We have carried out a first systematic analysis of viral ORFans. We have found that the percentage of ORFans in the virus world is much higher than the percentage of ORFans among bacteria. We have found that, like in the bacterial world, viral ORFans are shorter than non-ORFans on average, and that this difference is statistically significant in the vast majority of individual genomes. We have also found that, like in the bacterial world, viral ORFans have a lower GC3 content than non-ORFans on average. However, when studying individual genomes we found that the difference is statistically significant only for a small percentage of the individual phage genomes. We found that while a majority of phage non-ORFans have bacterial homologs (61.5% of which are likely to be involved in phage to host horizontal transfer), only a small percentage of phage ORFans have bacterial homologs (and only a small fraction of which are involved in phage to host HT). Because the current sampling of phages (and of bacterial genomes in general), is limited and biased towards particular groups, the percentage of ORFans in different phage groups varies significantly. This low sampling may be a factor contributing to the abundance of phage ORFans, but is not likely to be the only one. That is, even after many more genomes are sequenced, we expect to find a significant number of ORFans and near-ORFans, awaiting interpretation. There are also other possibilities to account for the ORFans' origin, like rapid divergence after horizontal transfer (from hosts or from other viruses, from existent genomes or yet extinct genomes) or duplication. Future studies are required to elucidate how much these possibilities account the most for what viruses: e.g. marine phages have been thought to have grasped many genes from their hosts [27]. Unraveling the mystery of the origins and functions of ORFans will likely remain a major challenge.

Methods

Protein and genomic data

Virus proteins and genomic data in Refseq release 13 (Sept. 13, 2005) were downloaded from [46]. 43,566 viral proteins are cross referenced to 1,456 NCBI taxonomical species. Another 72 viral species not encoding proteins in the Refseq release 13 were excluded in our analyses. 277 fully sequenced microbial proteomes and genomes (Nov. 03, 2005) were downloaded from [47], as described in [6].

ORFan identification

Viral ORFans were identified using a procedure similar to the one we have used in previous work [6]: A viral ORF is defined to be a viral ORFan if a BLASTP search against our All-Virus-DB finds no significant hits outside its residing genome.
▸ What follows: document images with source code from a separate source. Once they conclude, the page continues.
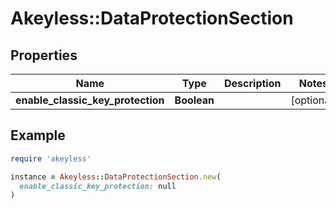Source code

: # Akeyless::DataProtectionSection

## Properties

| Name | Type | Description | Notes |
| ---- | ---- | ----------- | ----- |
| **enable_classic_key_protection** | **Boolean** |  | [optional] |

## Example

```ruby
require 'akeyless'

instance = Akeyless::DataProtectionSection.new(
  enable_classic_key_protection: null
)
```

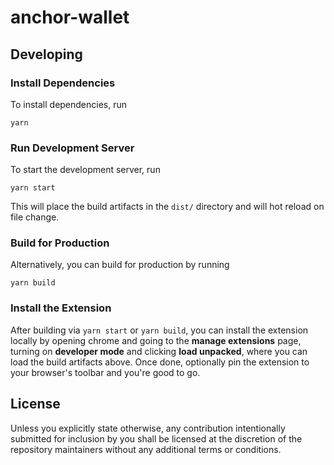 # anchor-wallet

## Developing

### Install Dependencies

To install dependencies, run

```shell
yarn
```

### Run Development Server

To start the development server, run

```shell
yarn start
```

This will place the build artifacts in the `dist/` directory and will hot reload on file change.

### Build for Production

Alternatively, you can build for production by running

```shell
yarn build
```

### Install the Extension

After building via `yarn start` or `yarn build`, you can install the extension locally by opening chrome and going to the **manage extensions** page,
turning on **developer mode** and clicking **load unpacked**, where you can load the build artifacts above. Once done, optionally pin the extension to your
browser's toolbar and you're good to go.

## License

Unless you explicitly state otherwise, any contribution intentionally submitted for inclusion by you shall be licensed at the discretion of the repository maintainers without any additional terms or conditions.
We define a significant hit if the BLASTP e-value is lower than 1e-3 (or for alignment lengths < 80aa, 1e-5).

Prophage identification

We identified prophages residing in the prokaryotic genomes using our own perl scripts implementing a method similar to that used by Bose and Barber [48].

Dataset controls

To investigate the possible dependence of our results to the particular data used, and to attempt to quantify the extent of any present bias, we have carried out three control experiments. In each control, we applied the exact same computations as the ones described in the text, and verified that the results remain statistically significant. The three control experiments exclude subsets of the data as follows: a) Excluding shorter ORFs (< = 300 bp) b) Excluding smaller genomes (<50 ORFs) and c) Excluding ssDNA and all RNA viruses. In all three cases, our main observations remain statistically significant. A detailed summary of each of these controlled can be found at [49].